Alléguant que l’article 133 de la Loi constitutionnelle de 1867 n’a pas toujours été respecté par les législateurs québécois, les deux barreaux avaient en effet tenté d’obtenir un jugement déclaratoire selon lequel le processus d’adoption des lois en vigueur au Québec serait inconstitutionnel.
La Constitution disposant que les lois, pour être valides, doivent être fidèles à la volonté du législateur tant en français qu’en anglais, les barreaux soutenaient que les lois, dont notamment le nouveau Code de procédure civile, souffrent de graves problèmes de traduction.
« Une mauvaise qualité de la version anglaise des lois au Québec peut pénaliser tant un citoyen francophone qu’un citoyen anglophone. En effet, un juge peut appliquer différemment une loi, selon qu’il utilise sa version anglaise ou sa version française », soutenait le Barreau du Québec lors du dépôt de la requête.
Une procédure toujours « active »
L’avocat Louis Brousseau, de Jeansonne Avocats, explique à Droit-inc que la « procédure est toujours active devant la Cour », et que le Barreau de Montréal est toujours son client dans ce dossier.
« Mais pour toute autre question, je vous réfère directement aux barreaux », dit-il pour conclure notre appel, expliquant que c’est plutôt à ses clients de discuter de ces choses.

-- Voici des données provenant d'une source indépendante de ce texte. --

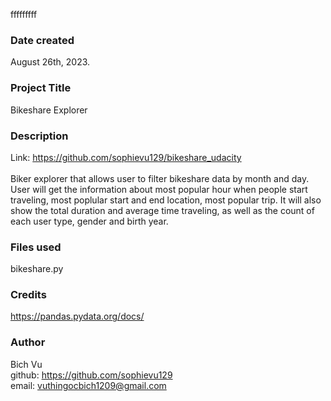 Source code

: fffffffff
### Date created
August 26th, 2023.
### Project Title
Bikeshare Explorer 
### Description
Link: https://github.com/sophievu129/bikeshare_udacity <br /><br />
Biker explorer that allows user to filter bikeshare data by month and day. User will get the information about most popular hour when people start traveling, most poplular start and end location, most popular trip. It will also show the total duration and average time traveling, as well as the count of each user type, gender and birth year.
### Files used
bikeshare.py 
### Credits
https://pandas.pydata.org/docs/
### Author
Bich Vu <br />
github: https://github.com/sophievu129 <br />
email: vuthingocbich1209@gmail.com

Au Barreau de Montréal, on n’a pas répondu rapidement aux demandes de commentaires de Droit-Inc.
Dans un courriel, le Barreau du Québec se dit persuadé que l’intervention des tribunaux ne sera pas nécessaire pour mettre fin au dossier. Techniquement, le recours est toujours suspendu.
Depuis l’élection du nouveau gouvernement, nous tenons des discussions constructives avec la présidence de l’Assemblée nationale du Québec et le ministère de la Justice ». L’Ordre est sûr que « les pourparlers » actuels mèneront « à une compréhension commune des enjeux ».
Un tollé
Plusieurs avocats, estimant que le Barreau du Québec n’avait pas à mener pareille bataille, avaient forcé la tenue d’un vote sur la question, en mai 2019.
L’Assemblée générale extraordinaire (AGE) des membres du Barreau du Québec, la deuxième de son histoire, s’est donc soldée par un vote exigeant à 52 % que le Barreau retire ses procédures demandant l’invalidation de toutes les lois du Québec.
Quelque 750 avocats avaient participé à l’AGE. Une deuxième résolution, également entérinée par 52 % des membres présents, demandait que le Barreau s’abstienne de réinstituer de nouvelles procédures dans le même dossier.
« Je m’étonne que le nom des barreaux soit encore associé à la procédure », déclare Félix Martineau, avocat chez Roy Bélanger à Montréal. Me Martineau avait lancé une pétition en opposition à la démarche des barreaux, l’an dernier.
Expliquant qu’il ne voit pas d’inconvénients à ce qu’une telle procédure existe, il estime néanmoins que ce n’est pas la mission d’un ordre professionnel de se porter au-devant d’une telle lutte.
Le Barreau n’a pas à faire de politique, dit-il. « La mission d’un ordre est de protéger le public des mauvais avocats, pas de protéger le public des lois », rétorque-t-il.
Au Barreau du Québec, on avait affirmé au lendemain du vote que « le CA va maintenant délibérer et prendre en considération l’avis de ses membres ».
Règlement hors cour
À l’origine de la requête, l’apparente immuabilité de Québec devant le problème. « Ce dossier pouvait certainement se régler hors cour, comme le souhaitaient les barreaux depuis plus de sept ans », se défendait le bâtonnier Paul-Matthieu Grondin, l’an dernier.
L’institution expliquait également que son but n’était pas d’obliger les parlementaires à travailler en anglais.
« Le Barreau du Québec et le Barreau de Montréal ne font pas de la politique. Ils veulent une saine application de la loi constitutionnelle et l’équité pour l’ensemble des citoyens du Québec, tant les francophones et les anglophones », ajoute-t-il.
Quant aux frais engagés pour cette bataille juridique qui s’annonce longue, le Barreau dit avoir obtenu une subvention de 125 000 dollars du Programme d’appui aux droits linguistiques (PADL).